RECORD SET -
-- Opening Marker --
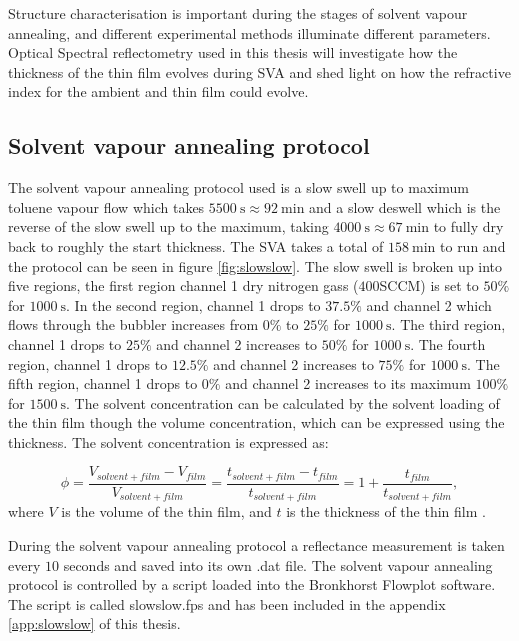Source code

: \documentclass[MasterThesisMain.tex]{subfiles}
\begin{document}
Structure characterisation is important during the stages of solvent vapour annealing, and different experimental methods illuminate different parameters. Optical Spectral reflectometry used in this thesis will investigate how the thickness of the thin film evolves during SVA and shed light on how the refractive index for the ambient and thin film could evolve. 


\subsection{Solvent vapour annealing protocol} \label{sec:svaprotocol}
The solvent vapour annealing protocol used is a slow swell up to maximum toluene vapour flow which takes $\SI{5500}{\second}\approx\SI{92}{\minute}$ and a slow deswell which is the reverse of the slow swell up to the maximum, taking $\SI{4000}{\second}\approx\SI{67}{\minute}$ to fully dry back to roughly the start thickness. The SVA takes a total of $\SI{158}{\minute}$ to run and the protocol can be seen in figure \ref{fig:slowslow}. The slow swell is broken up into five regions, the first region channel 1 dry nitrogen gass ($400$SCCM) is set to $50 \%$ for $\SI{1000}{\second}$. In the second region, channel 1 drops to $37.5 \%$ and channel 2 which flows through the bubbler increases from $0 \%$ to $25 \%$ for $\SI{1000}{\second}$. The third region, channel 1 drops to $25 \%$ and channel 2 increases to $50 \%$ for $\SI{1000}{\second}$. The fourth region, channel 1 drops to $12.5 \%$ and channel 2 increases to $75 \%$ for $\SI{1000}{\second}$. The fifth region, channel 1 drops to $0 \%$ and channel 2 increases to its maximum $100 \%$ for $\SI{1500}{\second}$. The solvent concentration can be calculated by the solvent loading of the thin film though the volume concentration, which can be expressed using the thickness. The solvent concentration is expressed as:

\begin{equation}\label{eq:solcon}
\phi= \frac{V_{solvent+film}-V_{film}}{V_{solvent+film}} = \frac{t_{solvent+film}-t_{film}}{t_{solvent+film}} = 1+\frac{t_{film}}{t_{solvent+film}}, 
\end{equation}
where $V$ is the volume of the thin film, and $t$ is the thickness of the thin film \cite{solventconcentration}.

During the solvent vapour annealing protocol a reflectance measurement is taken every $10$ seconds and saved into its own .dat file. The solvent vapour annealing protocol is controlled by a script loaded into the Bronkhorst Flowplot software. The script is called slowslow.fps and has been included in the appendix \ref{app:slowslow} of this thesis.
\end{document}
-- Closing Marker --
TASK DETAILS - Without including any picture, reproduce all of the material exactly.

SOLUTION TO THIS TASK -
Source code

: \documentclass[MasterThesisMain.tex]{subfiles}
\begin{document}
Structure characterisation is important during the stages of solvent vapour annealing, and different experimental methods illuminate different parameters. Optical Spectral reflectometry used in this thesis will investigate how the thickness of the thin film evolves during SVA and shed light on how the refractive index for the ambient and thin film could evolve. 


\subsection{Solvent vapour annealing protocol} \label{sec:svaprotocol}
The solvent vapour annealing protocol used is a slow swell up to maximum toluene vapour flow which takes $\SI{5500}{\second}\approx\SI{92}{\minute}$ and a slow deswell which is the reverse of the slow swell up to the maximum, taking $\SI{4000}{\second}\approx\SI{67}{\minute}$ to fully dry back to roughly the start thickness. The SVA takes a total of $\SI{158}{\minute}$ to run and the protocol can be seen in figure \ref{fig:slowslow}. The slow swell is broken up into five regions, the first region channel 1 dry nitrogen gass ($400$SCCM) is set to $50 \%$ for $\SI{1000}{\second}$. In the second region, channel 1 drops to $37.5 \%$ and channel 2 which flows through the bubbler increases from $0 \%$ to $25 \%$ for $\SI{1000}{\second}$. The third region, channel 1 drops to $25 \%$ and channel 2 increases to $50 \%$ for $\SI{1000}{\second}$. The fourth region, channel 1 drops to $12.5 \%$ and channel 2 increases to $75 \%$ for $\SI{1000}{\second}$. The fifth region, channel 1 drops to $0 \%$ and channel 2 increases to its maximum $100 \%$ for $\SI{1500}{\second}$. The solvent concentration can be calculated by the solvent loading of the thin film though the volume concentration, which can be expressed using the thickness. The solvent concentration is expressed as:

\begin{equation}\label{eq:solcon}
\phi= \frac{V_{solvent+film}-V_{film}}{V_{solvent+film}} = \frac{t_{solvent+film}-t_{film}}{t_{solvent+film}} = 1+\frac{t_{film}}{t_{solvent+film}}, 
\end{equation}
where $V$ is the volume of the thin film, and $t$ is the thickness of the thin film \cite{solventconcentration}.

During the solvent vapour annealing protocol a reflectance measurement is taken every $10$ seconds and saved into its own .dat file. The solvent vapour annealing protocol is controlled by a script loaded into the Bronkhorst Flowplot software. The script is called slowslow.fps and has been included in the appendix \ref{app:slowslow} of this thesis.
\end{document}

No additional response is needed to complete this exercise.